The Garden, p. 466 (December 29, 1900)

H. P.

Begonia Goire de Lorraine

Regarded commercially, this Begonia is one of the most important ever raised, for it must now be grown by tens of thousands every year, not only in this country, but also on the continent, and even across the Atlantic. It is one of the many good garden hybrids that we owe to M. Lemoine, of Nancy, the parents being the distinct and pretty Begonia socotrana, with bright rose-coloured blossoms, and the old white flowered B. Dregei, a native of South Africa.

Begonia dregei

We have been told by the raiser that the cross was effected in January, 1891, and the young plants produced therefrom flowered in November of the same year. It was distributed in the spring of 1893, but two or three years elapsed before it was generally grown. Since that time, however, it has advanced in popularity by leaps and bounds, and is now largely cultivated both in the shape of neat little bushy plants, and also in suspended pots, pans, or baskets. Under these named conditions its semi-pendulous growth is seen to very great advantage. Its propagation and general culture are now so well understood that nothing further need be said on that score. This Begonia would appear to be of a somewhat sportive character, for two distinct forms of it received awards of merit from the Royal Horticultural Society in the autumn of 1H99. The first—Mrs. Leopold de Rothschild—originated with Mr. Hudson, at Gunnersbury, and it has been many times exhibited. In this the individual flowers are larger and of a lighter shade of pink. The second is the white flowered Caledonia, which was shown at many of the exhibitions during the autumn of 1899, and distributed by Mr. Forbes, of Hawick, about three months ago. The flowers of this are white, but become slightly tinged with pink before they drop. It is certainly a very promising Begonia, and one that, owing probably to hard propagation, I do not think we have yet seen at its best. If it were possible to obtain a good scarlet sport from Gloire de Lorraine it would, I feel sure, be in great demand.

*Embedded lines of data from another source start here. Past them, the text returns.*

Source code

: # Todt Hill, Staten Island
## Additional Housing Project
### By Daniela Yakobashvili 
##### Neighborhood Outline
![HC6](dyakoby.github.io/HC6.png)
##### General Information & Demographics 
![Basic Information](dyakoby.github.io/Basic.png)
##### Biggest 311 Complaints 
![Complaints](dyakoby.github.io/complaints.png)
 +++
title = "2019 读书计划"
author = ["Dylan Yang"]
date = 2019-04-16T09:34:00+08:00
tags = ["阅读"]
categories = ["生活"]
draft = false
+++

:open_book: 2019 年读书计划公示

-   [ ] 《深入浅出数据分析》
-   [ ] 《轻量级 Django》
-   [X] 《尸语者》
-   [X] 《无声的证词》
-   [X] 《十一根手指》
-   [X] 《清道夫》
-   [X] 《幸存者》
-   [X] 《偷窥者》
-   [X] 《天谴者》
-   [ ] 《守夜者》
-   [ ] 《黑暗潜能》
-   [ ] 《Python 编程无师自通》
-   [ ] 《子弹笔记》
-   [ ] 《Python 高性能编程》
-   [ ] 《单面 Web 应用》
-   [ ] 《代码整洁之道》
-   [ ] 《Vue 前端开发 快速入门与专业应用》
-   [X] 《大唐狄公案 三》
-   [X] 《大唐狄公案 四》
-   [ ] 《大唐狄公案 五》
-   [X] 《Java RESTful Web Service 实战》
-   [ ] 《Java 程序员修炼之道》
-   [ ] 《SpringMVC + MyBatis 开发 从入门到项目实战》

The pretty and distinct Begonia socotrana is remarkable in many ways other than being one of the parents of B. Gloire de Lorraine. In the first place its discovery, in 1880, by Dr. Balfour, on the island of Socotra was totally unexpected, as no Begonia was known to occur in that part of the world. Next, the nearly round leaves, in vigorous examples almost a foot across, at once stamped it as a decided novelty, and after this came the fact that its pretty bright rose-coloured blossoms are borne in the depth of winter. It was not surprising that such a distinct Begonia soon attracted the notice of hybridisers, and many were the attempts made to raise new varieties therefrom. The first recorded instance is John Heal, which flowered in 1885). This was obtained by fertilising B. socotrana with the pollen of a tuberous rooted variety, and Messrs. Veitch, by continuously working on the same lines, may be said to have created that beautiful class, of which they have exhibited numerous examples at the last two or three meetings of the Royal Horticultural Society.